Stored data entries
------------------------------------------------

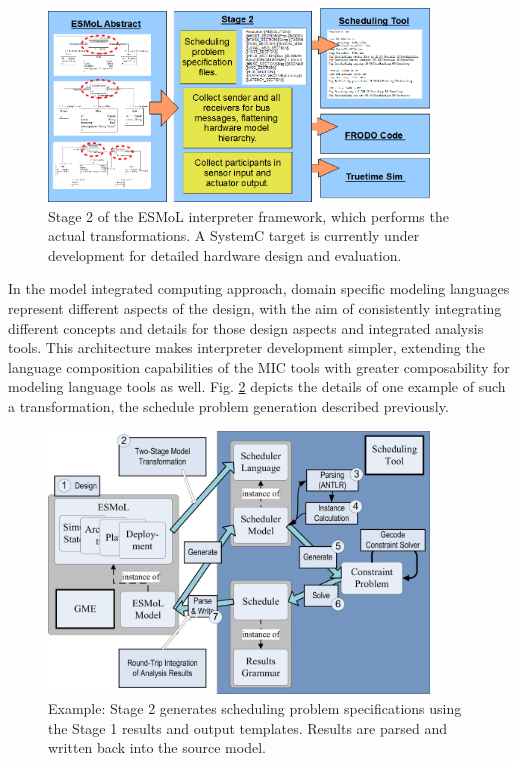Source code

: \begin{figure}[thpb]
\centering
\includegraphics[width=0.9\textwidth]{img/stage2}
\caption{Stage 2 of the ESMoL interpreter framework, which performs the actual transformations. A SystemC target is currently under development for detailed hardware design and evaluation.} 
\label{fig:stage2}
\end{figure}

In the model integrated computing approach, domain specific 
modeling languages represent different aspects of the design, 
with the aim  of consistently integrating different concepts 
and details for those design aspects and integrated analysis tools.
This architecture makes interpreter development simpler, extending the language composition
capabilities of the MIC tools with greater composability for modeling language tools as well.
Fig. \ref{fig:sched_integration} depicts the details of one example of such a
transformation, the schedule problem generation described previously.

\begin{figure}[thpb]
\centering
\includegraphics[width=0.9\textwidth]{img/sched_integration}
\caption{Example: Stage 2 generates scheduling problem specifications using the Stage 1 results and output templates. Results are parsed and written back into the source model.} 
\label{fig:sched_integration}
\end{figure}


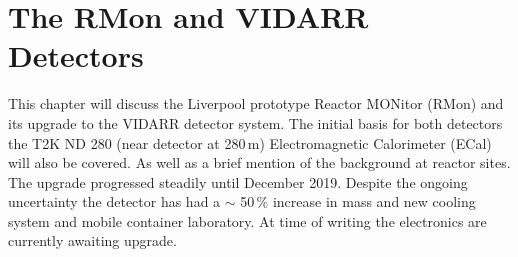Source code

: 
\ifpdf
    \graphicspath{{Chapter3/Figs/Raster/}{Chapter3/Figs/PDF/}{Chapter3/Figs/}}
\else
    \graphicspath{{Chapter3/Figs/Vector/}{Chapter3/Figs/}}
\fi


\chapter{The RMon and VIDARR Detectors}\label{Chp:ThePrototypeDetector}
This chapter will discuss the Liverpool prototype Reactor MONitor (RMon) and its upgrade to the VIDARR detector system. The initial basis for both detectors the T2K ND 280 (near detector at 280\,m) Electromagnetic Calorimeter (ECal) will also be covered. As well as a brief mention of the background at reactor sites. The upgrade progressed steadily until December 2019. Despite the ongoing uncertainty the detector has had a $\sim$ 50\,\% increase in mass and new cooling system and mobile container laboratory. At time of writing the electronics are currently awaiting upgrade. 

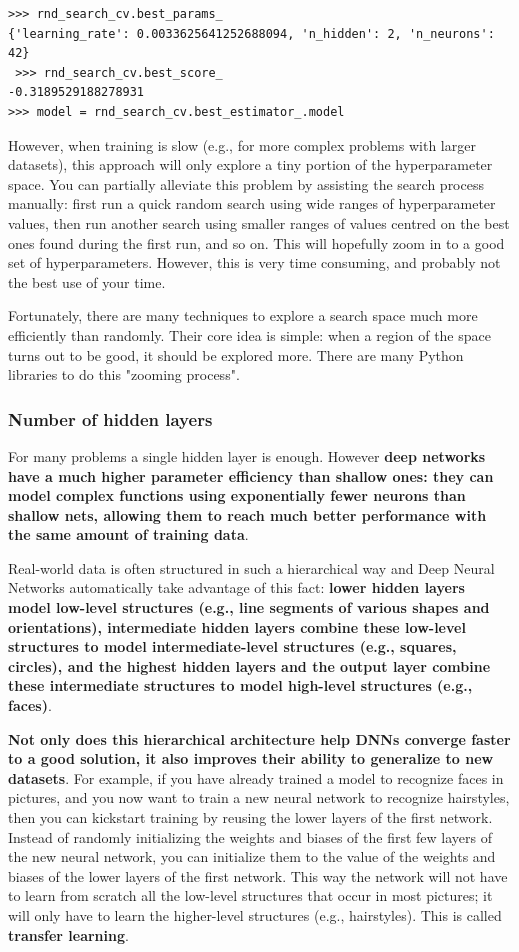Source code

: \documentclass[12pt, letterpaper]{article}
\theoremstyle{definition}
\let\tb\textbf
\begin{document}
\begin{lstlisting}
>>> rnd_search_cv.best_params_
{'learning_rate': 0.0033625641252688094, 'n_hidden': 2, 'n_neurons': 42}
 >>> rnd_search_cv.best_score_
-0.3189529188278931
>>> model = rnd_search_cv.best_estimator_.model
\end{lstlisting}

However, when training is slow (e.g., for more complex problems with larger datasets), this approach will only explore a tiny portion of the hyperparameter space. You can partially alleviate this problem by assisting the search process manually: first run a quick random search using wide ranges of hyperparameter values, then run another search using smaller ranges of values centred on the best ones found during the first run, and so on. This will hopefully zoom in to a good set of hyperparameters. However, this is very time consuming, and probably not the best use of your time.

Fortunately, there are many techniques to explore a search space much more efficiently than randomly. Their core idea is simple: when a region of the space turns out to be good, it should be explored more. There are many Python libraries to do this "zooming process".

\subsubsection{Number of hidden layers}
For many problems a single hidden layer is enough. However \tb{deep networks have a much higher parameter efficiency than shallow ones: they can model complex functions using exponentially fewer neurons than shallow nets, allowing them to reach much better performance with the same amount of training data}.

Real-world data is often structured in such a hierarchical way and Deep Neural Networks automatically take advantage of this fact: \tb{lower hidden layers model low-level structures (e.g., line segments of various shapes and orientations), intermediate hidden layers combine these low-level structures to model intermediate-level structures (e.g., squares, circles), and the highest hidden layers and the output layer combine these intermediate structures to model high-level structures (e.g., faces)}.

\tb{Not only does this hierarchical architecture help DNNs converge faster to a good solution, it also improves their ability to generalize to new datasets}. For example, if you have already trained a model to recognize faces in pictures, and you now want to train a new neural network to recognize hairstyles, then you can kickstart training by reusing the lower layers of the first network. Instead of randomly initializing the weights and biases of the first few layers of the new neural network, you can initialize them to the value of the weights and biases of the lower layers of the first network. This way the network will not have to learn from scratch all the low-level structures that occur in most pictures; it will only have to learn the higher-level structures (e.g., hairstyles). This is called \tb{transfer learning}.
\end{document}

------------------------------------------------

Write out the entries again, exactly as given, skipping any images.

ANSWER AREA -
Source code

: \begin{figure}[thpb]
\centering
\includegraphics[width=0.9\textwidth]{img/stage2}
\caption{Stage 2 of the ESMoL interpreter framework, which performs the actual transformations. A SystemC target is currently under development for detailed hardware design and evaluation.} 
\label{fig:stage2}
\end{figure}

In the model integrated computing approach, domain specific 
modeling languages represent different aspects of the design, 
with the aim  of consistently integrating different concepts 
and details for those design aspects and integrated analysis tools.
This architecture makes interpreter development simpler, extending the language composition
capabilities of the MIC tools with greater composability for modeling language tools as well.
Fig. \ref{fig:sched_integration} depicts the details of one example of such a
transformation, the schedule problem generation described previously.

\begin{figure}[thpb]
\centering
\includegraphics[width=0.9\textwidth]{img/sched_integration}
\caption{Example: Stage 2 generates scheduling problem specifications using the Stage 1 results and output templates. Results are parsed and written back into the source model.} 
\label{fig:sched_integration}
\end{figure}


Source code

: 
\ifpdf
    \graphicspath{{Chapter3/Figs/Raster/}{Chapter3/Figs/PDF/}{Chapter3/Figs/}}
\else
    \graphicspath{{Chapter3/Figs/Vector/}{Chapter3/Figs/}}
\fi


\chapter{The RMon and VIDARR Detectors}\label{Chp:ThePrototypeDetector}
This chapter will discuss the Liverpool prototype Reactor MONitor (RMon) and its upgrade to the VIDARR detector system. The initial basis for both detectors the T2K ND 280 (near detector at 280\,m) Electromagnetic Calorimeter (ECal) will also be covered. As well as a brief mention of the background at reactor sites. The upgrade progressed steadily until December 2019. Despite the ongoing uncertainty the detector has had a $\sim$ 50\,\% increase in mass and new cooling system and mobile container laboratory. At time of writing the electronics are currently awaiting upgrade. 

Source code

: \documentclass[12pt, letterpaper]{article}
\theoremstyle{definition}
\let\tb\textbf
\begin{document}
\begin{lstlisting}
>>> rnd_search_cv.best_params_
{'learning_rate': 0.0033625641252688094, 'n_hidden': 2, 'n_neurons': 42}
 >>> rnd_search_cv.best_score_
-0.3189529188278931
>>> model = rnd_search_cv.best_estimator_.model
\end{lstlisting}

However, when training is slow (e.g., for more complex problems with larger datasets), this approach will only explore a tiny portion of the hyperparameter space. You can partially alleviate this problem by assisting the search process manually: first run a quick random search using wide ranges of hyperparameter values, then run another search using smaller ranges of values centred on the best ones found during the first run, and so on. This will hopefully zoom in to a good set of hyperparameters. However, this is very time consuming, and probably not the best use of your time.

Fortunately, there are many techniques to explore a search space much more efficiently than randomly. Their core idea is simple: when a region of the space turns out to be good, it should be explored more. There are many Python libraries to do this "zooming process".

\subsubsection{Number of hidden layers}
For many problems a single hidden layer is enough. However \tb{deep networks have a much higher parameter efficiency than shallow ones: they can model complex functions using exponentially fewer neurons than shallow nets, allowing them to reach much better performance with the same amount of training data}.

Real-world data is often structured in such a hierarchical way and Deep Neural Networks automatically take advantage of this fact: \tb{lower hidden layers model low-level structures (e.g., line segments of various shapes and orientations), intermediate hidden layers combine these low-level structures to model intermediate-level structures (e.g., squares, circles), and the highest hidden layers and the output layer combine these intermediate structures to model high-level structures (e.g., faces)}.

\tb{Not only does this hierarchical architecture help DNNs converge faster to a good solution, it also improves their ability to generalize to new datasets}. For example, if you have already trained a model to recognize faces in pictures, and you now want to train a new neural network to recognize hairstyles, then you can kickstart training by reusing the lower layers of the first network. Instead of randomly initializing the weights and biases of the first few layers of the new neural network, you can initialize them to the value of the weights and biases of the lower layers of the first network. This way the network will not have to learn from scratch all the low-level structures that occur in most pictures; it will only have to learn the higher-level structures (e.g., hairstyles). This is called \tb{transfer learning}.
\end{document}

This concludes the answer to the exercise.